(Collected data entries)
◇ ◇ ◇ ◇ ◇
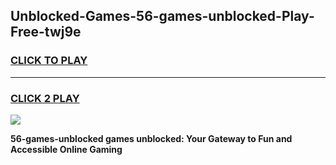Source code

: 
## Unblocked-Games-56-games-unblocked-Play-Free-twj9e
<h3>
<a href="https://premium76.site?title=56-games-unblocked&ref=19M">CLICK TO PLAY</a></h3>
<hr>

<h3>
<a href="https://premium76.site?title=56-games-unblocked&ref=19M">CLICK 2 PLAY</a>
  
</h3>

<a href="https://premium76.site?title=56-games-unblocked&ref=19M"><img src="https://clearcache.store/games.png"></a>


**56-games-unblocked games unblocked: Your Gateway to Fun and Accessible Online Gaming**
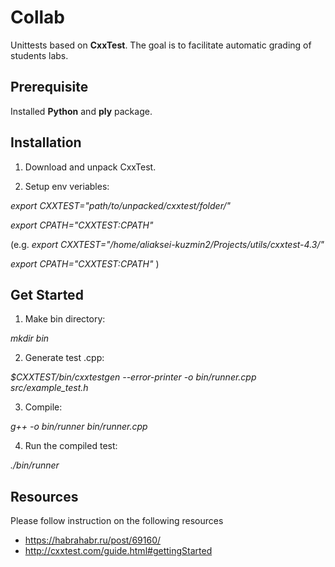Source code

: # Collab

Unittests based on **CxxTest**. The goal is to facilitate automatic grading of students labs.

## Prerequisite

Installed **Python** and **ply** package.

## Installation

1. Download and unpack CxxTest.

2. Setup env veriables:

*export CXXTEST="path/to/unpacked/cxxtest/folder/"*

*export CPATH="$CXXTEST:$CPATH"*

(e.g.
*export CXXTEST="/home/aliaksei-kuzmin2/Projects/utils/cxxtest-4.3/"*

*export CPATH="$CXXTEST:$CPATH"*
)


## Get Started

1. Make bin directory:

*mkdir bin*

2. Generate test .cpp:

*$CXXTEST/bin/cxxtestgen --error-printer -o bin/runner.cpp src/example_test.h*

3. Compile:

*g++ -o bin/runner bin/runner.cpp*

4. Run the compiled test:

*./bin/runner*

## Resources

Please follow instruction on the following resources
* https://habrahabr.ru/post/69160/
* http://cxxtest.com/guide.html#gettingStarted
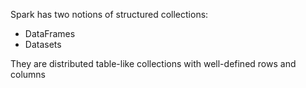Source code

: Spark has two notions of structured collections:
- DataFrames
- Datasets

They are distributed table-like collections with well-defined rows and columns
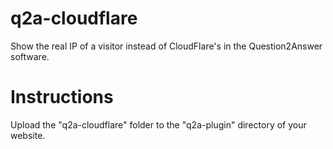 q2a-cloudflare
==============

Show the real IP of a visitor instead of CloudFlare's in the Question2Answer software.

Instructions
==============

Upload the "q2a-cloudflare" folder to the "q2a-plugin" directory of your website.
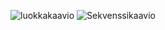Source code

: ![luokkakaavio](https://github.com/haxrober/otm-harjoitustyo/blob/master/dokumentointi/classes.png?raw=true)
![Sekvenssikaavio](https://github.com/haxrober/otm-harjoitustyo/blob/master/dokumentointi/Drawing%20a%20Sierpinski%20Triangle.png?raw=true)
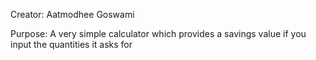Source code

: Creator: Aatmodhee Goswami



Purpose: A very simple calculator which provides a savings value if you 
input the quantities it asks for
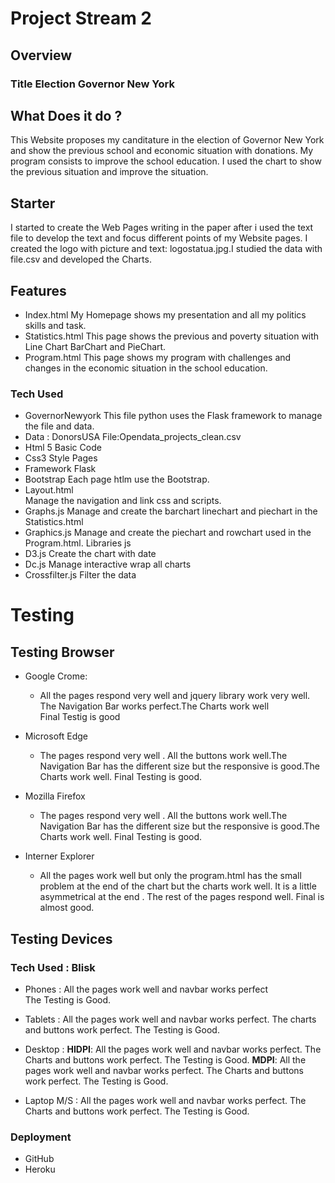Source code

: # Project Stream 2
## Overview
### Title Election Governor New York
## What Does it do ?
This Website proposes my canditature in the election of Governor New York and show the previous school and economic situation
with donations. My program consists to improve the school education.
I used the chart to show the previous situation and improve the situation.
## Starter
 I started to create the Web Pages writing in the paper after i used the text file 
 to develop the text and focus different points of my Website pages. I created the logo with picture
 and text: logostatua.jpg.I studied the data with file.csv and developed the Charts. 
## Features
- Index.html
    My Homepage shows my presentation and all my politics skills and task.
- Statistics.html
    This page shows the previous and poverty situation with Line Chart BarChart and PieChart.
- Program.html
     This page shows my program with  challenges and changes in the economic situation in the school education.
### Tech Used        
 - GovernorNewyork 
     This file python uses the Flask framework to manage  the file and data.
 - Data :
          DonorsUSA
          File:Opendata_projects_clean.csv
 - Html 5
      Basic Code
 - Css3 
      Style Pages
 - Framework
       Flask        
 - Bootstrap 
          Each page htlm use the Bootstrap.  
 - Layout.html     
       Manage the navigation and link css and scripts.
 - Graphs.js 
       Manage and create the barchart linechart and piechart in the Statistics.html
 - Graphics.js 
       Manage and create the piechart and rowchart used in the Program.html.
  Libraries js      
 - D3.js 
    Create the chart with date
 - Dc.js 
      Manage  interactive wrap all charts 
 - Crossfilter.js 
         Filter the data
# Testing
## Testing Browser
 - Google Crome:
     - All the pages respond very well and jquery library work very well. 
       The Navigation Bar works perfect.The Charts work well  
       Final Testig is good
       
 - Microsoft Edge  
     - The pages respond very well . All the buttons work well.The Navigation Bar
       has the different size but the responsive is good.The Charts work well.
       Final Testing is good.
       
 - Mozilla Firefox
     - The pages respond very well . All the buttons work well.The Navigation Bar
       has the different size but the responsive is good.The Charts work well.
       Final Testing is good.
       
 - Interner Explorer     
      - All  the pages work well but only the program.html has the small problem at the end 
        of the chart but the charts work well. It is a little asymmetrical at the end .
        The rest of the pages respond well.
        Final is almost good.
        
 ## Testing Devices
 ### Tech Used : Blisk 
   - Phones : 
               All the pages work well and navbar works perfect                 
               The Testing is Good.
   - Tablets :
               All the pages work well and navbar works perfect.
               The charts and buttons work perfect.
               The Testing is Good.
               
   - Desktop :
               **HIDPI**: All the pages work well and navbar works perfect.
               The Charts and buttons work perfect.
               The Testing is Good.
               **MDPI**: All the pages work well and navbar works perfect.
               The Charts and buttons work perfect.
               The Testing is Good.
               
   - Laptop M/S  :  All the pages work well and navbar works perfect.
               The Charts and buttons work perfect.
               The Testing is Good.           
              
### Deployment
  - GitHub
  - Heroku
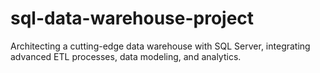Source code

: # sql-data-warehouse-project
Architecting a cutting-edge data warehouse with SQL Server, integrating advanced ETL processes, data modeling, and analytics.
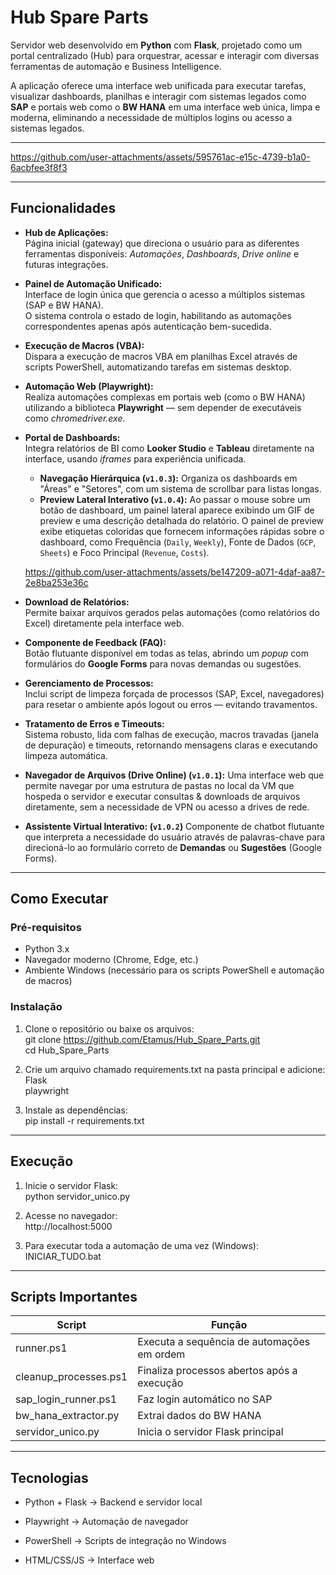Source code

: # Hub Spare Parts

Servidor web desenvolvido em **Python** com **Flask**, projetado como um portal centralizado (Hub) para orquestrar, acessar e interagir com diversas ferramentas de automação e Business Intelligence. 

A aplicação oferece uma interface web unificada para executar tarefas, visualizar dashboards, planilhas e interagir com sistemas legados como **SAP** e portais web como o **BW HANA** em uma interface web única, limpa e moderna, eliminando a necessidade de múltiplos logins ou acesso a sistemas legados.

---

https://github.com/user-attachments/assets/595761ac-e15c-4739-b1a0-6acbfee3f8f3

---

## Funcionalidades
- **Hub de Aplicações:**  
  Página inicial (gateway) que direciona o usuário para as diferentes ferramentas disponíveis: *Automações*, *Dashboards*, *Drive online* e futuras integrações.
- **Painel de Automação Unificado:**  
  Interface de login única que gerencia o acesso a múltiplos sistemas (SAP e BW HANA).  
  O sistema controla o estado de login, habilitando as automações correspondentes apenas após autenticação bem-sucedida.
- **Execução de Macros (VBA):**  
  Dispara a execução de macros VBA em planilhas Excel através de scripts PowerShell, automatizando tarefas em sistemas desktop.
- **Automação Web (Playwright):**  
  Realiza automações complexas em portais web (como o BW HANA) utilizando a biblioteca **Playwright** — sem depender de executáveis como *chromedriver.exe*.
- **Portal de Dashboards:**  
  Integra relatórios de BI como **Looker Studio** e **Tableau** diretamente na interface, usando *iframes* para experiência unificada.
  - **Navegação Hierárquica (`v1.0.3`):** Organiza os dashboards em "Áreas" e "Setores", com um sistema de scrollbar para listas longas.
  - **Preview Lateral Interativo (`v1.0.4`):** Ao passar o mouse sobre um botão de dashboard, um painel lateral aparece exibindo um GIF de preview e uma descrição detalhada do relatório. O painel de preview exibe etiquetas coloridas que fornecem informações rápidas sobre o dashboard, como Frequência (`Daily`, `Weekly`), Fonte de Dados (`GCP`, `Sheets`) e Foco Principal (`Revenue`, `Costs`).

  https://github.com/user-attachments/assets/be147209-a071-4daf-aa87-2e8ba253e36c 

- **Download de Relatórios:**  
  Permite baixar arquivos gerados pelas automações (como relatórios do Excel) diretamente pela interface web.
- **Componente de Feedback (FAQ):**  
  Botão flutuante disponível em todas as telas, abrindo um *popup* com formulários do **Google Forms** para novas demandas ou sugestões.
- **Gerenciamento de Processos:**  
  Inclui script de limpeza forçada de processos (SAP, Excel, navegadores) para resetar o ambiente após logout ou erros — evitando travamentos.
- **Tratamento de Erros e Timeouts:**  
  Sistema robusto, lida com falhas de execução, macros travadas (janela de depuração) e timeouts, retornando mensagens claras e executando limpeza automática.
- **Navegador de Arquivos (Drive Online) (`v1.0.1`):**
  Uma interface web que permite navegar por uma estrutura de pastas no local da VM que hospeda o servidor e executar consultas & downloads de arquivos diretamente, sem a necessidade de VPN ou acesso a drives de rede.
- **Assistente Virtual Interativo: (`v1.0.2`)**
  Componente de chatbot flutuante que interpreta a necessidade do usuário através de palavras-chave para direcioná-lo ao formulário correto de **Demandas** ou **Sugestões** (Google Forms).    
---

## Como Executar

### Pré-requisitos
- Python 3.x  
- Navegador moderno (Chrome, Edge, etc.)  
- Ambiente Windows (necessário para os scripts PowerShell e automação de macros)

### Instalação
1. Clone o repositório ou baixe os arquivos:  
   git clone https://github.com/Etamus/Hub_Spare_Parts.git  
   cd Hub_Spare_Parts

2. Crie um arquivo chamado requirements.txt na pasta principal e adicione:  
   Flask  
   playwright  

3. Instale as dependências:  
   pip install -r requirements.txt  

---

## Execução

1. Inicie o servidor Flask:  
   python servidor_unico.py  

2. Acesse no navegador:  
   http://localhost:5000  

3. Para executar toda a automação de uma vez (Windows):  
   INICIAR_TUDO.bat  

---

## Scripts Importantes

| Script | Função |
|--------|--------|
| runner.ps1 | Executa a sequência de automações em ordem |
| cleanup_processes.ps1 | Finaliza processos abertos após a execução |
| sap_login_runner.ps1 | Faz login automático no SAP |
| bw_hana_extractor.py | Extrai dados do BW HANA |
| servidor_unico.py | Inicia o servidor Flask principal |

---

## Tecnologias

- Python + Flask → Backend e servidor local  
- Playwright → Automação de navegador  
- PowerShell → Scripts de integração no Windows  

- HTML/CSS/JS → Interface web
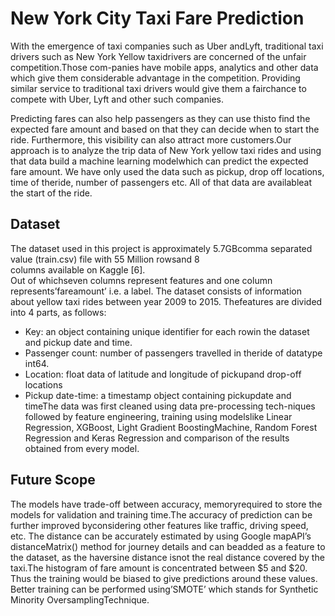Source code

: # New York City Taxi Fare Prediction
With  the  emergence  of  taxi  companies  such  as  Uber  andLyft,  traditional  taxi  drivers  such  as  New  York  Yellow  taxidrivers 
are  concerned  of  the  unfair  competition.Those  com-panies have mobile apps, analytics and other data which give them  considerable advantage  in  the competition. Providing similar service to traditional taxi drivers would give them a fairchance to compete with Uber, Lyft and other such companies.

Predicting fares can also help passengers as they can use thisto  find  the  expected  fare  amount  and  based  on  that  they can decide when to start the ride. 
Furthermore, this visibility can also attract more customers.Our approach is to analyze the trip data of New York yellow taxi rides 
and using that data build a machine learning modelwhich  can  predict  the  expected  fare  amount.  We  have  only used  the  data such  as  pickup,  drop  off  locations,  time  of  theride, number of passengers etc.
All of that data are availableat the start of the ride.
## Dataset
The  dataset  used  in  this  project  is  approximately  5.7GBcomma  separated  value  (train.csv)  file  with  55  Million  rowsand   8   
columns   available   on   Kaggle   [6].   
Out of whichseven columns represent features and one  column  represents’fareamount’ i.e. a label. The dataset consists of information about  yellow  taxi  rides  between  year  2009  to  2015.  Thefeatures are divided into 4 parts, as follows:
* Key: an object containing unique identifier for each rowin the dataset and pickup date and time.
* Passenger  count:  number  of  passengers  travelled  in  theride of datatype int64.
* Location:  float  data  of  latitude  and  longitude  of  pickupand drop-off locations
* Pickup  date-time:  a  timestamp  object  containing  pickupdate and timeThe  data  was  first  cleaned  using  data  pre-processing tech-niques followed by feature engineering, training using modelslike  Linear  Regression,  XGBoost,  Light  Gradient  BoostingMachine, Random  Forest  Regression and Keras Regression and comparison of the results obtained from every model.
## Future Scope
The  models  have  trade-off  between  accuracy,  memoryrequired to store the models for validation and training time.The accuracy  of prediction  can  be  further  improved  byconsidering other features like traffic, driving speed, etc. The distance  can  be  accurately estimated  by  using  Google  mapAPI’s distanceMatrix() method for journey details and can beadded as a feature to the dataset, as the haversine distance isnot the real distance covered by the taxi.The  histogram  of  fare  amount  is  concentrated  between  $5 and $20. 
Thus the training would be biased to give predictions around  these  values.  Better  training  can  be  performed  using’SMOTE’ which stands for Synthetic Minority OversamplingTechnique.
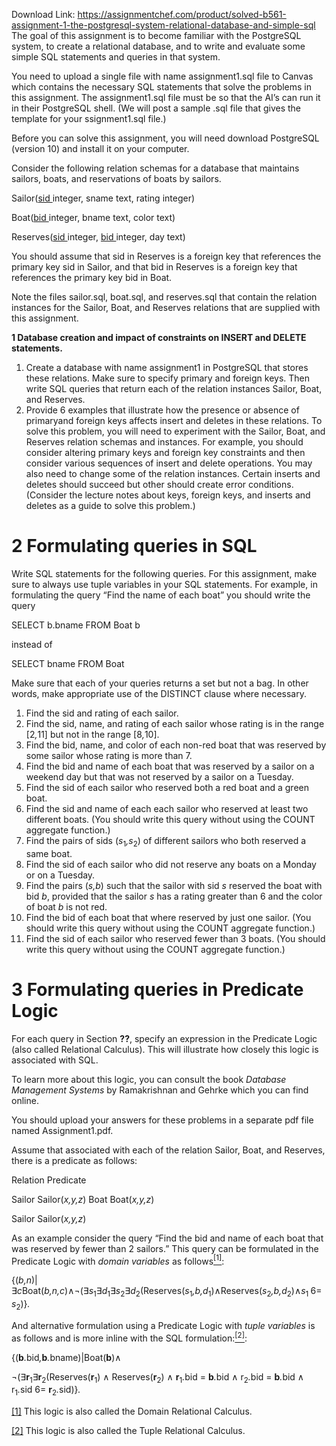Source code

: Download Link: https://assignmentchef.com/product/solved-b561-assignment-1-the-postgresql-system-relational-database-and-simple-sql
<br>
The goal of this assignment is to become familiar with the PostgreSQL system, to create a relational database, and to write and evaluate some simple SQL statements and queries in that system.

You need to upload a single file with name assignment1.sql file to Canvas which contains the necessary SQL statements that solve the problems in this assignment. The assignment1.sql file must be so that the AI’s can run it in their PostgreSQL shell. (We will post a sample .sql file that gives the template for your ssignment1.sql file.)

Before you can solve this assignment, you will need download PostgreSQL (version 10) and install it on your computer.

Consider the following relation schemas for a database that maintains sailors, boats, and reservations of boats by sailors.

Sailor(<u>sid </u>integer, sname text, rating integer)

Boat(<u>bid </u>integer, bname text, color text)

Reserves(<u>sid </u>integer, <u>bid </u>integer, day text)

You should assume that sid in Reserves is a foreign key that references the primary key sid in Sailor, and that bid in Reserves is a foreign key that references the primary key bid in Boat.

Note the files sailor.sql, boat.sql, and reserves.sql that contain the relation instances for the Sailor, Boat, and Reserves relations that are supplied with this assignment.

<strong>1 Database creation and impact of constraints on INSERT and DELETE statements.</strong>

<ol>

 <li>Create a database with name assignment1 in PostgreSQL that stores these relations. Make sure to specify primary and foreign keys. Then write SQL queries that return each of the relation instances Sailor, Boat, and Reserves.</li>

 <li>Provide 6 examples that illustrate how the presence or absence of primaryand foreign keys affects insert and deletes in these relations. To solve this problem, you will need to experiment with the Sailor, Boat, and Reserves relation schemas and instances. For example, you should consider altering primary keys and foreign key constraints and then consider various sequences of insert and delete operations. You may also need to change some of the relation instances. Certain inserts and deletes should succeed but other should create error conditions. (Consider the lecture notes about keys, foreign keys, and inserts and deletes as a guide to solve this problem.)</li>

</ol>

<h1>2           Formulating queries in SQL</h1>

Write SQL statements for the following queries. For this assignment, make sure to always use tuple variables in your SQL statements. For example, in formulating the query “Find the name of each boat” you should write the query

SELECT b.bname FROM Boat b

instead of

SELECT bname FROM Boat

Make sure that each of your queries returns a set but not a bag. In other words, make appropriate use of the DISTINCT clause where necessary.

<ol>

 <li>Find the sid and rating of each sailor.</li>

 <li>Find the sid, name, and rating of each sailor whose rating is in the range [2<em>,</em>11] but not in the range [8<em>,</em>10].</li>

 <li>Find the bid, name, and color of each non-red boat that was reserved by some sailor whose rating is more than 7.</li>

 <li>Find the bid and name of each boat that was reserved by a sailor on a weekend day but that was not reserved by a sailor on a Tuesday.</li>

 <li>Find the sid of each sailor who reserved both a red boat and a green boat.</li>

 <li>Find the sid and name of each each sailor who reserved at least two different boats. (You should write this query without using the COUNT aggregate function.)</li>

 <li>Find the pairs of sids (<em>s</em><sub>1</sub><em>,s</em><sub>2</sub>) of different sailors who both reserved a same boat.</li>

 <li>Find the sid of each sailor who did not reserve any boats on a Monday or on a Tuesday.</li>

 <li>Find the pairs (<em>s,b</em>) such that the sailor with sid <em>s </em>reserved the boat with bid <em>b</em>, provided that the sailor <em>s </em>has a rating greater than 6 and the color of boat <em>b </em>is not red.</li>

 <li>Find the bid of each boat that where reserved by just one sailor. (You should write this query without using the COUNT aggregate function.)</li>

 <li>Find the sid of each sailor who reserved fewer than 3 boats. (You should write this query without using the COUNT aggregate function.)</li>

</ol>

<h1>3           Formulating queries in Predicate Logic</h1>

For each query in Section <strong>??</strong>, specify an expression in the Predicate Logic (also called Relational Calculus). This will illustrate how closely this logic is associated with SQL.

To learn more about this logic, you can consult the book <em>Database Management Systems </em>by Ramakrishnan and Gehrke which you can find online.

You should upload your answers for these problems in a separate pdf file named Assignment1.pdf.

Assume that associated with each of the relation Sailor, Boat, and Reserves, there is a predicate as follows:

Relation      Predicate

Sailor Sailor(<em>x,y,z</em>) Boat Boat(<em>x,y,z</em>)

Sailor             Sailor(<em>x,y,z</em>)

As an example consider the query “Find the bid and name of each boat that was reserved by fewer than 2 sailors.” This query can be formulated in the Predicate Logic with <em>domain variables </em>as follows<a href="#_ftn1" name="_ftnref1"><sup>[1]</sup></a>:

{(<em>b,n</em>)|∃<em>c</em>Boat(<em>b,n,c</em>)∧¬(∃<em>s</em><sub>1</sub>∃<em>d</em><sub>1</sub>∃<em>s</em><sub>2</sub>∃<em>d</em><sub>2</sub>(Reserves(<em>s</em><sub>1</sub><em>,b,d</em><sub>1</sub>)∧Reserves(<em>s</em><sub>2</sub><em>,b,d</em><sub>2</sub>)∧<em>s</em><sub>1 </sub>6= <em>s</em><sub>2</sub>)}<em>.</em>

And alternative formulation using a Predicate Logic with <em>tuple variables </em>is as follows and is more inline with the SQL formulation:<a href="#_ftn2" name="_ftnref2"><sup>[2]</sup></a>:

{(<strong>b</strong><em>.</em>bid<em>,</em><strong>b</strong><em>.</em>bname)|Boat(<strong>b</strong>)∧

¬(∃<strong>r</strong><sub>1</sub>∃<strong>r</strong><sub>2</sub>(Reserves(<strong>r</strong><sub>1</sub>) ∧ Reserves(<strong>r</strong><sub>2</sub>) ∧ <strong>r</strong><sub>1</sub><em>.</em>bid = <strong>b</strong><em>.</em>bid ∧ r<sub>2</sub><em>.</em>bid = <strong>b</strong><em>.</em>bid ∧ r<sub>1</sub><em>.</em>sid 6= <strong>r</strong><sub>2</sub><em>.</em>sid)}<em>.</em>

<a href="#_ftnref1" name="_ftn1">[1]</a> This logic is also called the Domain Relational Calculus.

<a href="#_ftnref2" name="_ftn2">[2]</a> This logic is also called the Tuple Relational Calculus.
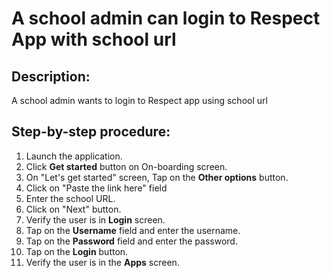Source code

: # A school admin can login to Respect App with school url

## Description:
A school admin wants to login to Respect app using school url

## Step-by-step procedure:
1. Launch the application.
2. Click **Get started** button on On-boarding screen.
3. On "Let's get started" screen, Tap on the **Other options** button.
4. Click on "Paste the link here" field 
5. Enter the school URL. 
6. Click on "Next" button. 
7. Verify the user is in **Login** screen. 
8. Tap on the **Username** field and enter the username. 
9. Tap on the **Password** field and enter the password. 
10. Tap on the **Login** button. 
11. Verify the user is in the **Apps** screen.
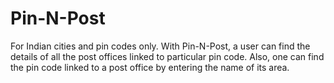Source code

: # Pin-N-Post 
For Indian cities and pin codes only.
With Pin-N-Post, a user can find the details of all the post offices linked to particular pin code.
Also, one can find the pin code linked to a post office by entering the name of its area.
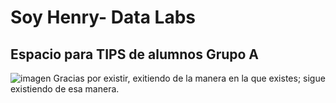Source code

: # Soy Henry- Data Labs

## Espacio para TIPS de alumnos Grupo A

![imagen](https://blog.soyhenry.com/content/images/size/w1000/2022/04/Data2_logo.png)
    Gracias por existir, exitiendo de la manera en la que existes; sigue existiendo de esa manera.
◇ ◇ ◇ ◇ ◇
What to produce ->
Would you reproduce the lines above, from the very first through the line containing "## Prerequisite", exactly and without the pictures?

Result of the task ->
Source code

: 
## Unblocked-Games-56-games-unblocked-Play-Free-twj9e
<h3>
<a href="https://premium76.site?title=56-games-unblocked&ref=19M">CLICK TO PLAY</a></h3>
<hr>

<h3>
<a href="https://premium76.site?title=56-games-unblocked&ref=19M">CLICK 2 PLAY</a>
  
</h3>

<a href="https://premium76.site?title=56-games-unblocked&ref=19M"><img src="https://clearcache.store/games.png"></a>


**56-games-unblocked games unblocked: Your Gateway to Fun and Accessible Online Gaming**
Source code

: # Collab

Unittests based on **CxxTest**. The goal is to facilitate automatic grading of students labs.

## Prerequisite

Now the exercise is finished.